The bond is part of the Beinecke’s Financial History Collection, a collaboration with the School of Management’s International Center for Finance that aims to promote the study of financial history. Economics and history professors at Yale said the Dutch bond and the revenue that it still generates are tools for teaching the origins of the modern world’s economic system. Yale paid roughly $27,000 for the bond.

Of the many archival documents in Yale’s collections, most are only valuable as historical artifacts; but the Dutch bond, which cost 1,000 Dutch guilders, or $509 in today’s prices, is still generating interest. When Yale asked the Dutch Water Authority to pay interest on the bond, in an attempt to keep the bond viable, Young flew to the Netherlands to pick up the money: 136 euros or $153.

In the 17th century, the low country surrounding the Lek River in the Netherlands was the most dynamic and commercially vibrant region of Europe, said History professor Steven Pincus. Dutch cities in the area of the river, including Amsterdam and Rotterdam, wanted to modernize, which required controlling the river’s flow, said Young. Therefore, these cities launched expensive projects to build dykes and piers, which were funded largely by bonds similar to the one in Yale’s collection.

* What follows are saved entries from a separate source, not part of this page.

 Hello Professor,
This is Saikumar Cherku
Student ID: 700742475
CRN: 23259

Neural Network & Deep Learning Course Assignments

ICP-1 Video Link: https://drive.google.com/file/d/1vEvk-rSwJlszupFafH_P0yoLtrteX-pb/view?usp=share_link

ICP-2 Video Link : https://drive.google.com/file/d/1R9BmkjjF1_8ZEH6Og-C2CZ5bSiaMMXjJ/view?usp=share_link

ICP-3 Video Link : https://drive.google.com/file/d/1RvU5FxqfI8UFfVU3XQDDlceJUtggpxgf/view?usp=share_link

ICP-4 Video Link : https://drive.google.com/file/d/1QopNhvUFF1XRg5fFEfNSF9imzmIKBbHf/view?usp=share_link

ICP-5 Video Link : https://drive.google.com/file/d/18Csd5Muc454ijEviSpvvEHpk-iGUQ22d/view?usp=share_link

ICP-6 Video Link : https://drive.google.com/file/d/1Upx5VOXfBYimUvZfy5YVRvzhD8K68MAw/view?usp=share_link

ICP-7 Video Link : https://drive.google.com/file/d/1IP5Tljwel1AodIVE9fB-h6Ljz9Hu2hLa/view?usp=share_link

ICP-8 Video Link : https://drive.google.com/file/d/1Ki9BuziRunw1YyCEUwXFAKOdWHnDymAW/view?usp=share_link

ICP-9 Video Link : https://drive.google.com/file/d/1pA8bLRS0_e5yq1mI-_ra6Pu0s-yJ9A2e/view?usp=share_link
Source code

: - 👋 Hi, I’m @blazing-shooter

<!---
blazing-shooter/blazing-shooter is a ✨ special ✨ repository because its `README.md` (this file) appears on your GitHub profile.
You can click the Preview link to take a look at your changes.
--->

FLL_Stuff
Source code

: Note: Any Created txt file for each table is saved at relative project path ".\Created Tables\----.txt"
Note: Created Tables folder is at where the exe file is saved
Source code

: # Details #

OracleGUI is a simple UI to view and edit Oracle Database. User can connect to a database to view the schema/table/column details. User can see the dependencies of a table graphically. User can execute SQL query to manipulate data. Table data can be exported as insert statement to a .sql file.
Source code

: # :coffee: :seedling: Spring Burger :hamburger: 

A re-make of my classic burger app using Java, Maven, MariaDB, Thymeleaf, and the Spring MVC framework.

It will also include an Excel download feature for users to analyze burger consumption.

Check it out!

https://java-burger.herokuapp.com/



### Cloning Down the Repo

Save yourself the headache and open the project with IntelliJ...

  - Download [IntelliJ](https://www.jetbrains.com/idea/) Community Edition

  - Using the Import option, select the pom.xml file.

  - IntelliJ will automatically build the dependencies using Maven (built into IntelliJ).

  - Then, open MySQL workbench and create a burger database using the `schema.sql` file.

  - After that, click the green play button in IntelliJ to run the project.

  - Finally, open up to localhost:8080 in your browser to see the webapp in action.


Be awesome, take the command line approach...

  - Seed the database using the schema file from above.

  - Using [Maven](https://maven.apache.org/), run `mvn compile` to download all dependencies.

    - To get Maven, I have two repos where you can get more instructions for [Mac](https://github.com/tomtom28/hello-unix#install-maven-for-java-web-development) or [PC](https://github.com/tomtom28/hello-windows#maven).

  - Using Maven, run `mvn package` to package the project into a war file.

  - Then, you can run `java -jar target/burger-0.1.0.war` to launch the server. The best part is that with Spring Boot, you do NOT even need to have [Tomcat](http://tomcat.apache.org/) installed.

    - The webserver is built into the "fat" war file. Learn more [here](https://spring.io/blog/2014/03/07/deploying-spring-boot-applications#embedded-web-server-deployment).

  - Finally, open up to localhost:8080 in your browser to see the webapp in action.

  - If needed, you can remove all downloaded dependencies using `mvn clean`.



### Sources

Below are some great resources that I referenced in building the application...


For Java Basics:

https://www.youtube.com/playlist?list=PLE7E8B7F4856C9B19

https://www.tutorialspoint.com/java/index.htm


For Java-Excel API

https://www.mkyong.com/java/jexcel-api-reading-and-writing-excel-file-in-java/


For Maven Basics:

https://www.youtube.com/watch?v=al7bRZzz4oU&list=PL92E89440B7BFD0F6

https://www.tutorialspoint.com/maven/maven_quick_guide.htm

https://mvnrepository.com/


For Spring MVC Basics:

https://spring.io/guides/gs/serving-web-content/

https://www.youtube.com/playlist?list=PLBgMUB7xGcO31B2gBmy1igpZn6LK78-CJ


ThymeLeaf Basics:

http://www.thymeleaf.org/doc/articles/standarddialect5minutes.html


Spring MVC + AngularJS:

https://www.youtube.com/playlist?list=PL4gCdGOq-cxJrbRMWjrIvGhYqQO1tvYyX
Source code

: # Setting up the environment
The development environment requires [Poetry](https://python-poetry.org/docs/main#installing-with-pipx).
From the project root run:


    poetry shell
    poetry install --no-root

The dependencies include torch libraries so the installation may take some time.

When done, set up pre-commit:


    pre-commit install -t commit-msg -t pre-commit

This bond, which was issued in perpetuity — without an expiration date — was used to pay the workers who built a pier along the river to control the flow of water to nearby farmlands. Young visited a stretch of such piers on Monday with members of the water authority, walking together along a centuries-old dyke.

According to Pincus, the Dutch Republic pioneered the use of public money to build civic projects and, in the view of some historians, was the first modern economy. The bond suggests both the Dutch’s willingness to experiment with a variety of financial instruments and also the widely dispersed wealth in that society, he added. The Dutch were also among the first to issue these bonds on a large scale, said economics professor Jose-Antonio Espin-Sanchez.

At Yale, the bond has caught the interest of professors. Since the bond is both a historical artifact and a viable financial document, professors said the bond is a reminder of the permanence of financial documents. The bond offers students and professors a new way to see history not as something stored away, but as something vibrant, said Young.

“If we walk away and it’s never redeemed, it might as well be a dead bond,” Young said.

For a bond to be called alive, Dutch water authorities require that someone claim interest on a bond, said Young. The water authority Hoogheemraadschap De Stichtse Rijnlanden, which inherited the debt of previous water authorities several centuries ago, has records of six bonds from the same time period that are still generating interest. Yale must bring in the bond once every generation to keep the bond on the books, Young added. Because the bond is still alive, Young said the Beinecke staff had to create a new way to categorize it in its collection.

The guilder was the official currency of the Netherlands until it was replaced by the euro in 2000.